__ASSIGNMENT__. Beneath this line are the data; copy exactly the part of them that opens with the line containing "(1 indexed) |" and closes with the line containing "The parent context", and only that part.

==============================

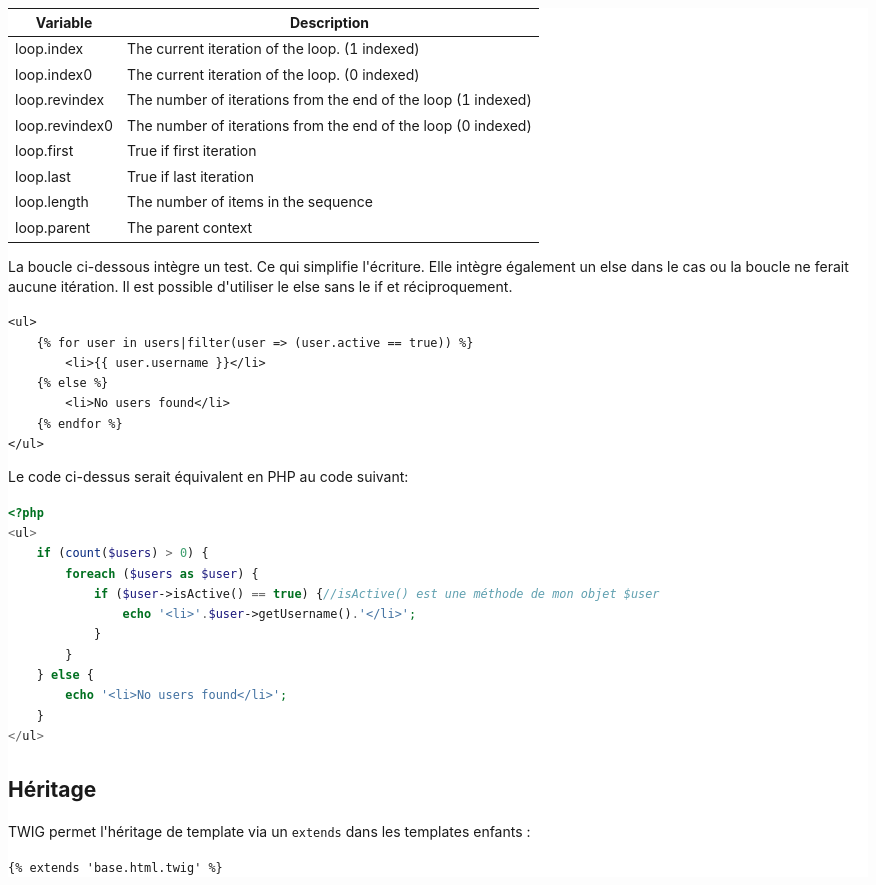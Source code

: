 | Variable       | Description                                                   |
| -------------- | ------------------------------------------------------------- |
| loop.index     | The current iteration of the loop. (1 indexed)                |
| loop.index0    | The current iteration of the loop. (0 indexed)                |
| loop.revindex  | The number of iterations from the end of the loop (1 indexed) |
| loop.revindex0 | The number of iterations from the end of the loop (0 indexed) |
| loop.first     | True if first iteration                                       |
| loop.last      | True if last iteration                                        |
| loop.length    | The number of items in the sequence                           |
| loop.parent    | The parent context                                            |

La boucle ci-dessous intègre un test. Ce qui simplifie l'écriture. Elle intègre également un else dans le cas ou la boucle ne ferait aucune itération. Il est possible d'utiliser le else sans le if et réciproquement.

```twig
<ul>
    {% for user in users|filter(user => (user.active == true)) %}
        <li>{{ user.username }}</li>
    {% else %}
        <li>No users found</li>
    {% endfor %}
</ul>
```

Le code ci-dessus serait équivalent en PHP au code suivant:

```php
<?php
<ul>
    if (count($users) > 0) {
        foreach ($users as $user) {
            if ($user->isActive() == true) {//isActive() est une méthode de mon objet $user
                echo '<li>'.$user->getUsername().'</li>';
            }
        }
    } else {
        echo '<li>No users found</li>';
    }
</ul>
```

## Héritage

TWIG permet l'héritage de template via un `extends` dans les templates enfants :

```twig
{% extends 'base.html.twig' %}
```
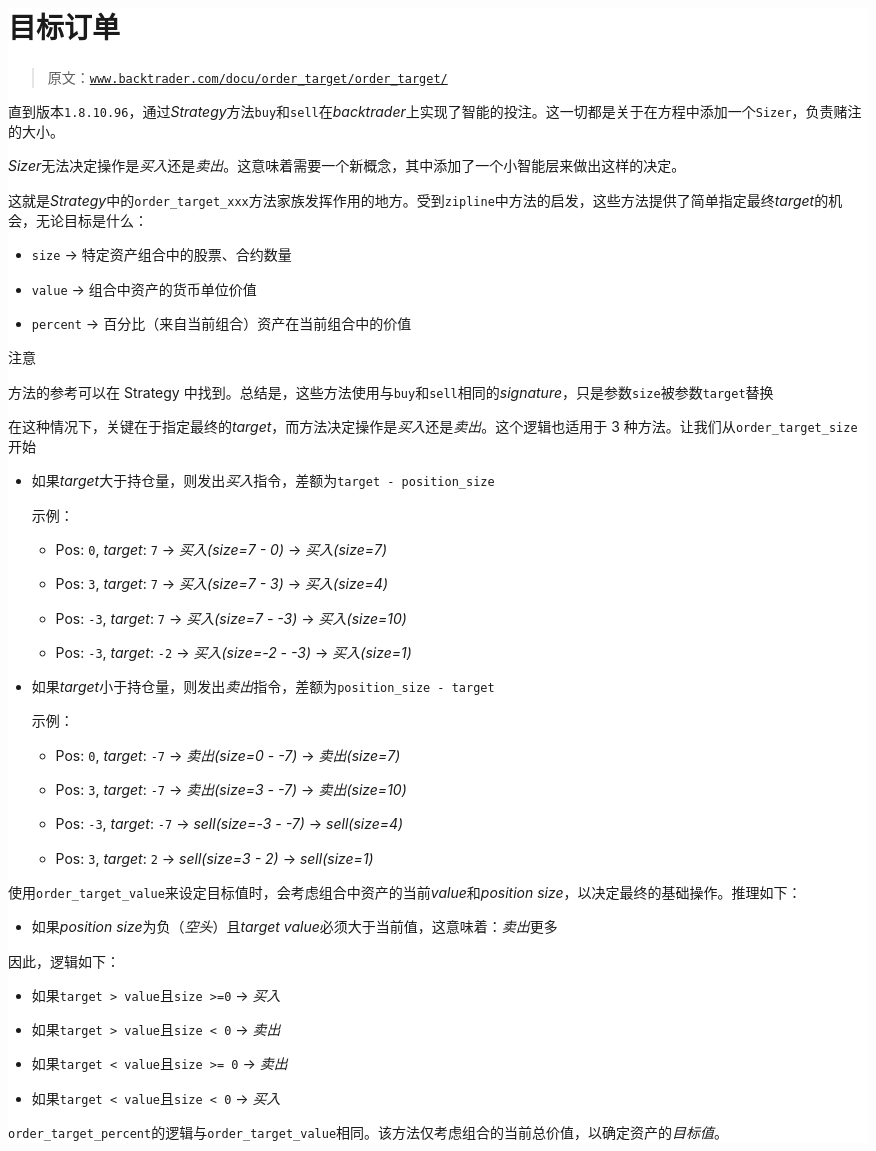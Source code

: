# 目标订单

> 原文：[`www.backtrader.com/docu/order_target/order_target/`](https://www.backtrader.com/docu/order_target/order_target/)

直到版本`1.8.10.96`，通过*Strategy*方法`buy`和`sell`在*backtrader*上实现了智能的投注。这一切都是关于在方程中添加一个`Sizer`，负责赌注的大小。

*Sizer*无法决定操作是*买入*还是*卖出*。这意味着需要一个新概念，其中添加了一个小智能层来做出这样的决定。

这就是*Strategy*中的`order_target_xxx`方法家族发挥作用的地方。受到`zipline`中方法的启发，这些方法提供了简单指定最终*target*的机会，无论目标是什么：

+   `size` -> 特定资产组合中的股票、合约数量

+   `value` -> 组合中资产的货币单位价值

+   `percent` -> 百分比（来自当前组合）资产在当前组合中的价值

注意

方法的参考可以在 Strategy 中找到。总结是，这些方法使用与`buy`和`sell`相同的*signature*，只是参数`size`被参数`target`替换

在这种情况下，关键在于指定最终的*target*，而方法决定操作是*买入*还是*卖出*。这个逻辑也适用于 3 种方法。让我们从`order_target_size`开始

+   如果*target*大于持仓量，则发出*买入*指令，差额为`target - position_size`

    示例：

    +   Pos: `0`, *target*: `7` -> *买入(size=7 - 0)* -> *买入(size=7)*

    +   Pos: `3`, *target*: `7` -> *买入(size=7 - 3)* -> *买入(size=4)*

    +   Pos: `-3`, *target*: `7` -> *买入(size=7 - -3)* -> *买入(size=10)*

    +   Pos: `-3`, *target*: `-2` -> *买入(size=-2 - -3)* -> *买入(size=1)*

+   如果*target*小于持仓量，则发出*卖出*指令，差额为`position_size - target`

    示例：

    +   Pos: `0`, *target*: `-7` -> *卖出(size=0 - -7)* -> *卖出(size=7)*

    +   Pos: `3`, *target*: `-7` -> *卖出(size=3 - -7)* -> *卖出(size=10)*

    +   Pos: `-3`, *target*: `-7` -> *sell(size=-3 - -7)* -> *sell(size=4)*

    +   Pos: `3`, *target*: `2` -> *sell(size=3 - 2)* -> *sell(size=1)*

使用`order_target_value`来设定目标值时，会考虑组合中资产的当前*value*和*position size*，以决定最终的基础操作。推理如下：

+   如果*position size*为负（*空头*）且*target value*必须大于当前值，这意味着：*卖出*更多

因此，逻辑如下：

+   如果`target > value`且`size >=0` -> *买入*

+   如果`target > value`且`size < 0` -> *卖出*

+   如果`target < value`且`size >= 0` -> *卖出*

+   如果`target < value`且`size < 0` -> *买入*

`order_target_percent`的逻辑与`order_target_value`相同。该方法仅考虑组合的当前总价值，以确定资产的*目标值*。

==============================

__RESPONSE FOR THIS EXERCISE__.
| loop.revindex  | The number of iterations from the end of the loop (1 indexed) |
| loop.revindex0 | The number of iterations from the end of the loop (0 indexed) |
| loop.first     | True if first iteration                                       |
| loop.last      | True if last iteration                                        |
| loop.length    | The number of items in the sequence                           |
| loop.parent    | The parent context                                            |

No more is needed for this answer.